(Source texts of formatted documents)
= Beginning of Section =

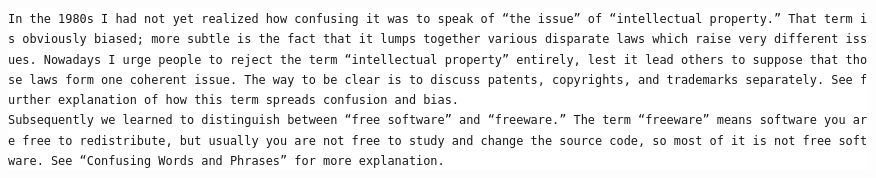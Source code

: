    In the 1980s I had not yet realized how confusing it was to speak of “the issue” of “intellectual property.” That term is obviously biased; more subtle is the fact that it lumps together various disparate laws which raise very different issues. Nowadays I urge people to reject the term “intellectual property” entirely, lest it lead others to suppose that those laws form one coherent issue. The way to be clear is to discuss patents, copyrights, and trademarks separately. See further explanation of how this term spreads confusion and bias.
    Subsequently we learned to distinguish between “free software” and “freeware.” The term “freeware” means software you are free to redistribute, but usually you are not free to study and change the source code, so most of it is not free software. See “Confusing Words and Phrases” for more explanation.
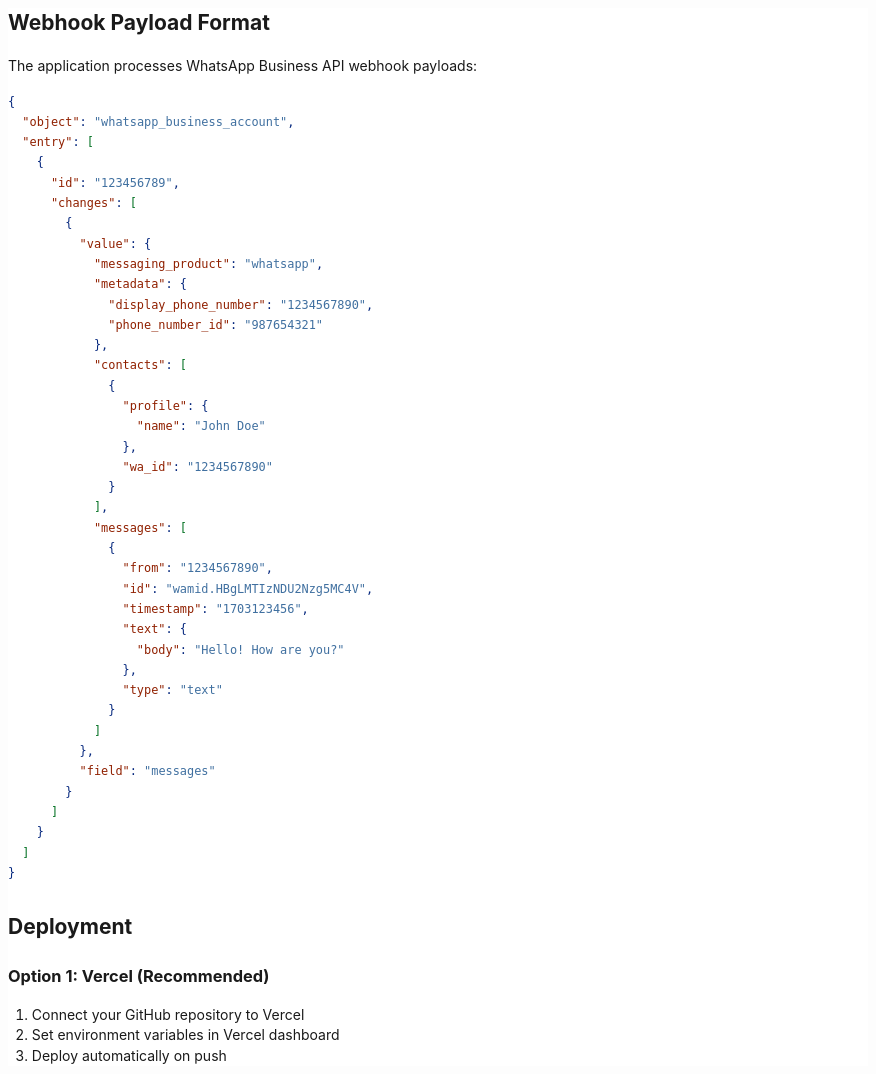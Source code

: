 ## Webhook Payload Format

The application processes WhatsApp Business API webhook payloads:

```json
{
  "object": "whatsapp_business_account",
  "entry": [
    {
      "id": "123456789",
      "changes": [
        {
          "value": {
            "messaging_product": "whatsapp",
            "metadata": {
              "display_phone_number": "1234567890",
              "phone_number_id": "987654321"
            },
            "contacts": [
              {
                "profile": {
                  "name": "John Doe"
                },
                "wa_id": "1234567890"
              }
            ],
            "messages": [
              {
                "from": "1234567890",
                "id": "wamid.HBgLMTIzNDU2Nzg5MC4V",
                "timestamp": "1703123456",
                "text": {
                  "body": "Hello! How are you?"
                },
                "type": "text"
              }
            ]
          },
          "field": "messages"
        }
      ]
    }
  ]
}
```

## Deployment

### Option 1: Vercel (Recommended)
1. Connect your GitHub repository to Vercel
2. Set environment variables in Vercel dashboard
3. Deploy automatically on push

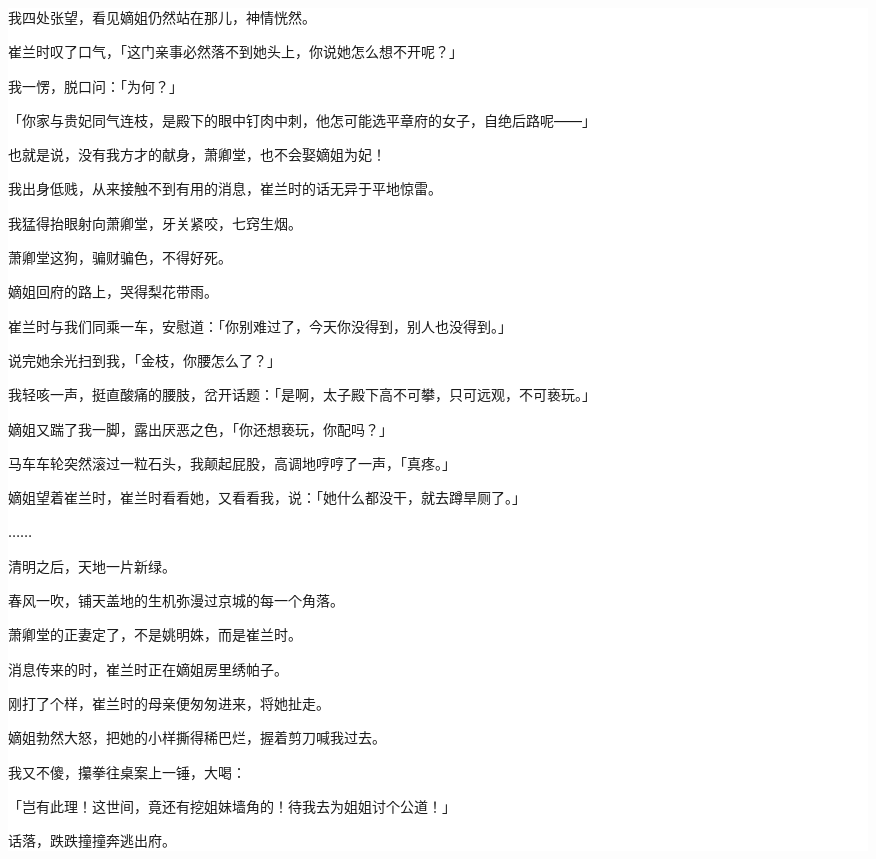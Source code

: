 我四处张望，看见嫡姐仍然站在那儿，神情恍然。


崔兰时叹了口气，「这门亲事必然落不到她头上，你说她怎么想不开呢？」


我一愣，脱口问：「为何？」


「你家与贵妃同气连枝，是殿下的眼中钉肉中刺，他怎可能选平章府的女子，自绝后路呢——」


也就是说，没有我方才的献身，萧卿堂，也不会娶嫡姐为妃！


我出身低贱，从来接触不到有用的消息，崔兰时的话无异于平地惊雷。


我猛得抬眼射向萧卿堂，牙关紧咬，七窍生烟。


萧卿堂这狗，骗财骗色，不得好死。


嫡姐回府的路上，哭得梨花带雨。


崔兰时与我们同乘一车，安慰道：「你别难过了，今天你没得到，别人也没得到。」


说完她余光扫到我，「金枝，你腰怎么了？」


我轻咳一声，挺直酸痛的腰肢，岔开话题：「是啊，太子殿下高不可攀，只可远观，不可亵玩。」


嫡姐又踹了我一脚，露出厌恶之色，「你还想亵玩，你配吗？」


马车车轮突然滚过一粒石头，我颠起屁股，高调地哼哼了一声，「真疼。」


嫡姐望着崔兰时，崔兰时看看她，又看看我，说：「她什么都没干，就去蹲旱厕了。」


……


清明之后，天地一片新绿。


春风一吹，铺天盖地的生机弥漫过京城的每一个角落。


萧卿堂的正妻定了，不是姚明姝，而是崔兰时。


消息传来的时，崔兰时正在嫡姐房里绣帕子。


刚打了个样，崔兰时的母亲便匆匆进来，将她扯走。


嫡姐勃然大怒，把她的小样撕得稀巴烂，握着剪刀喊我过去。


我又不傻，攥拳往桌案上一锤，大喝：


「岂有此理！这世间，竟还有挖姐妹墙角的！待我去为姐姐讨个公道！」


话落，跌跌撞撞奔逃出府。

= End of Section =

ABOUT THIS TASK — What do the lines from the one with "清明之后，天地一片新绿。" through the last line of the entries say? Print them word for word, both ends included, and nothing else.

RESULT —
清明之后，天地一片新绿。


春风一吹，铺天盖地的生机弥漫过京城的每一个角落。


萧卿堂的正妻定了，不是姚明姝，而是崔兰时。


消息传来的时，崔兰时正在嫡姐房里绣帕子。


刚打了个样，崔兰时的母亲便匆匆进来，将她扯走。


嫡姐勃然大怒，把她的小样撕得稀巴烂，握着剪刀喊我过去。


我又不傻，攥拳往桌案上一锤，大喝：


「岂有此理！这世间，竟还有挖姐妹墙角的！待我去为姐姐讨个公道！」


话落，跌跌撞撞奔逃出府。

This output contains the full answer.